Would love to see you try things out with CUDA. Not only from the perspective of what those GPUs can do, but also to show how much abstraction there actually from a python library to the GPU + what it actually means to go “low level”
The bottom line, from the point of view of a ML practitioner that's not going to access CUDA directly (or at least not so often), is: 1. NVlink won't male a big difference with data parallelization (although some slight advantage will still be appreciated). 2. NVlink *will* make a substantial difference with MODEL parallelization, for obvious reasons. @Jeff: you should definitely do a video in which you show this practically.
I have been scratching my head over this. I agree. Most modelling I see at surface level allows data parallization and not model parallelization (unless it is some custom thing) so NVLink will make no difference at all. This video does not explain this so I gave it the thumbs down. Please correct me if I am wrong.
It's a pity that NVLink/SLI are entirely inaccessible to OpenCL. Makes it useless for non-proprietary software. At least PCIe bandwidth is rapidly increasing and becoming a good alternative, yet PCIe peer-to-peer transfer for Nvidia GPUs is also not accessible to OpenCL, so everything has to go through CPU memory once. PS: 8:30 20MB is not nearly enough to saturate PCIe/NVLink transfer. Want you're seeing here is only the transfer latency.
Excellent video. I also have two RTX 3090 gpu cards connected with NVLink. My goal is to use pycuda as you have done, but I also want to scale up to the cloud (probably using AWS as you have shown). I think I am on a good learning path. I want the experience of prototyping my code using my two RTX 3090s and NVLink and then scale it up to the cloud to see how the speed scales with more 3090s. Like you have done in this video I will not be using TensorFlow or PyTorch.
Thanks for the great explanation... I have 1 Quadro M5000 in... 2nd coming and SLI.... planning to switch to Nvlink eventually... Mostly do editing and big number crunching stuff. Installed a game to try it.... got bored playing in 5 minutes and went back to building... lol
Thanks for your dual gpus series. Since no nvlink port canceled on RTX4090, would you think it is still efficient to build a 4090x2 workstation for deep learning
good question! Well the devs from nvidia superseeded SLI -> NVLINK -> PCIE5 Memory allocation (it starts with the lovelace quadro cards and is thought to be implemented on RTX blackwell consumer cards.) Dont beat me on the name of this tech, i read it on some article but forgot its actual name. PCIE5 motherboards dont need SLI bridges , they are super fast anyway, i got one for just 180€, using 2 rtx 3090 in multi gpu mode, super fast.

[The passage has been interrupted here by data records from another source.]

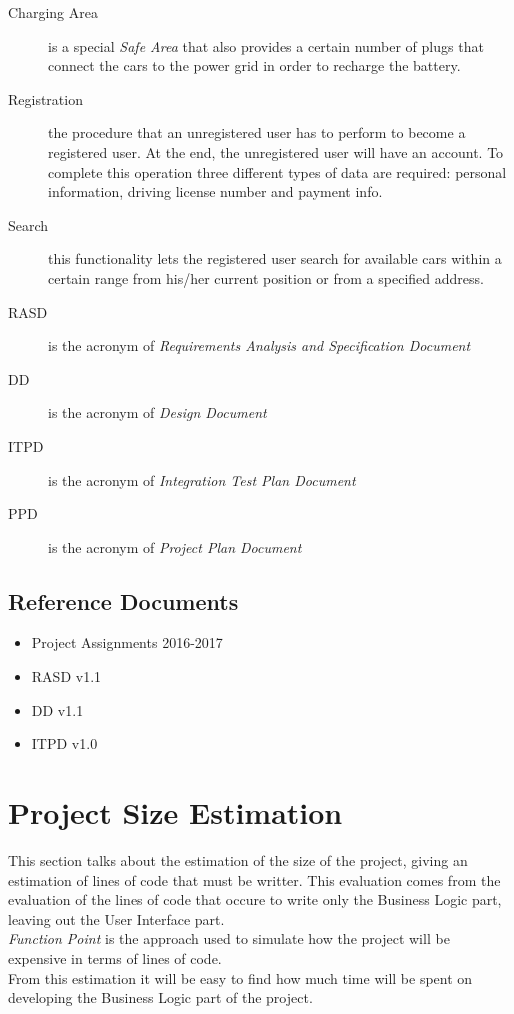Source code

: \documentclass[11pt,a4paper]{report}
\begin{document}
\begin{description}
	\item[Charging Area] is a special \textit{Safe Area} that also provides a certain number of plugs that connect the cars to the power grid in order to recharge the battery.
	\item[Registration] the procedure that an unregistered user has to perform to become a registered user. At the end, the unregistered user will have an account. To complete this operation three different types of data are required: personal information, driving license number and payment info.
	\item[Search] this functionality lets the registered user search for available cars within a certain range from his/her current position or from a specified address.
	\item[RASD] is the acronym of \textit{Requirements Analysis and Specification Document}
	\item[DD] is the acronym of \textit{Design Document}
	\item[ITPD] is the acronym of \textit{Integration Test Plan Document}
	\item[PPD] is the acronym of \textit{Project Plan Document}
\end{description}
\section{Reference Documents}
	\begin{itemize}
	\item Project Assignments 2016-2017
	\item RASD v1.1
	\item DD v1.1
	\item ITPD v1.0
\end{itemize}
\chapter{Project Size Estimation}
This section talks about the estimation of the size of the project, giving an estimation of lines of code that must be writter.
This evaluation comes from the evaluation of the lines of code that occure to write only the Business Logic part, leaving out the User Interface part.\\
\textit{Function Point} is the approach used to simulate how the project will be expensive in terms of lines of code.\\
From this estimation it will be easy to find how much time will be spent on developing the Business Logic part of the project.
\end{document}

Some questions (naïve probably): 1 - They look like custom built 3090s - what are the temperatures (GPU, Mem, Hotspot) when both are under full load? 2 - Any impact of the lower GPU blocking the upper one's airflow? 3 - Will 3090 and 3080 on the same system help in sharing the training load?
Can only answer 3. you can not Nvlink two different GPU‘s and if you use a 3090 and 3080 as two Independent GPU‘s via Pcie express slots, your 3090 will throttle down its speed/power and memory to the speed and memory of the 3080, as if you had two 3080‘s. So it makes no sense using 2 different tiers of GPUs to train a model. As your model can only train as fast as your slowest GPU allows to.
Hi Jeff, I'm very outdated with the gpu based machine learning training. By connecting 2+ cards with nvlink, would we overcome the limitations of model complexity that comes a single gpu's memory size?
Really, no software solution can combine two GPUs into the same logical unit. NVLink just provides a very fast conduit to keep the local memories of the GPUs synced. Often, though, the way training is being batched, this can give you 2X speedup for that 2nd GPU.
@@nullpointerexception1685 They are using the same memory address space, but you still must divide the processing across all of the GPUs, which is not automatic.
hey jeff, i want to figure out this can be used with stablediffusion image generation such that automatic1111 uses both my GPUs and not just one? can you make a video please?
Does it matter what OS you're using? I can't get one of my 3080s to initialize. Would it be better just to run a threadripper pro for computational power versus a dual GPU setup?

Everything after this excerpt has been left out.